* **Work order**
Which lines of the entries contain the string "list"? Copy each of them.

* **Records for the exercise**

--- START ---

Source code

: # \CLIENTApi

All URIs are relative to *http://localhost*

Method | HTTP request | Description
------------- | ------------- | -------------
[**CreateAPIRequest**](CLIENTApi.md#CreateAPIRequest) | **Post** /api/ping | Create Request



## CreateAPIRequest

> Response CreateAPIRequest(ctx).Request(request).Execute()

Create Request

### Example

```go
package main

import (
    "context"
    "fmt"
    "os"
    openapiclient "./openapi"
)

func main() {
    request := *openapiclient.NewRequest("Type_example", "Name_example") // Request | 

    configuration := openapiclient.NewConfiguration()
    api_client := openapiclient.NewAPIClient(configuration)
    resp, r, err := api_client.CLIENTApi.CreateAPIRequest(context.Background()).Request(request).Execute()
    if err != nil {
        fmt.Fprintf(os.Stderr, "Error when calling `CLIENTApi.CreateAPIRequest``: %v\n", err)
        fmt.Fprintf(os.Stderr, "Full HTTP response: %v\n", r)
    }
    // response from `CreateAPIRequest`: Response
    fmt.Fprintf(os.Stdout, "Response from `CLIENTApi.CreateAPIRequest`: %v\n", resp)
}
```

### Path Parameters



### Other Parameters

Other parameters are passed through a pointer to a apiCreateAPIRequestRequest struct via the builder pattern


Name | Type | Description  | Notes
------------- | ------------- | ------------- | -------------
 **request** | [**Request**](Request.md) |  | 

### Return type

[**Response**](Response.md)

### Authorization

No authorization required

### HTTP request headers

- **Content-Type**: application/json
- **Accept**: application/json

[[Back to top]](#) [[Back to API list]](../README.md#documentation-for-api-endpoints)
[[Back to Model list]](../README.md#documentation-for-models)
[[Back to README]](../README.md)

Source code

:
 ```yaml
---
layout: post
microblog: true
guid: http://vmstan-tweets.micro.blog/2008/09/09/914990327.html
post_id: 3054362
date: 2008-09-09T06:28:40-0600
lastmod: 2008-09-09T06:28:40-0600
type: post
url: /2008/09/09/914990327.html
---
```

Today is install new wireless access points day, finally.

--- END ---

* **Response to this exercise**
[[Back to top]](#) [[Back to API list]](../README.md#documentation-for-api-endpoints)
[[Back to Model list]](../README.md#documentation-for-models)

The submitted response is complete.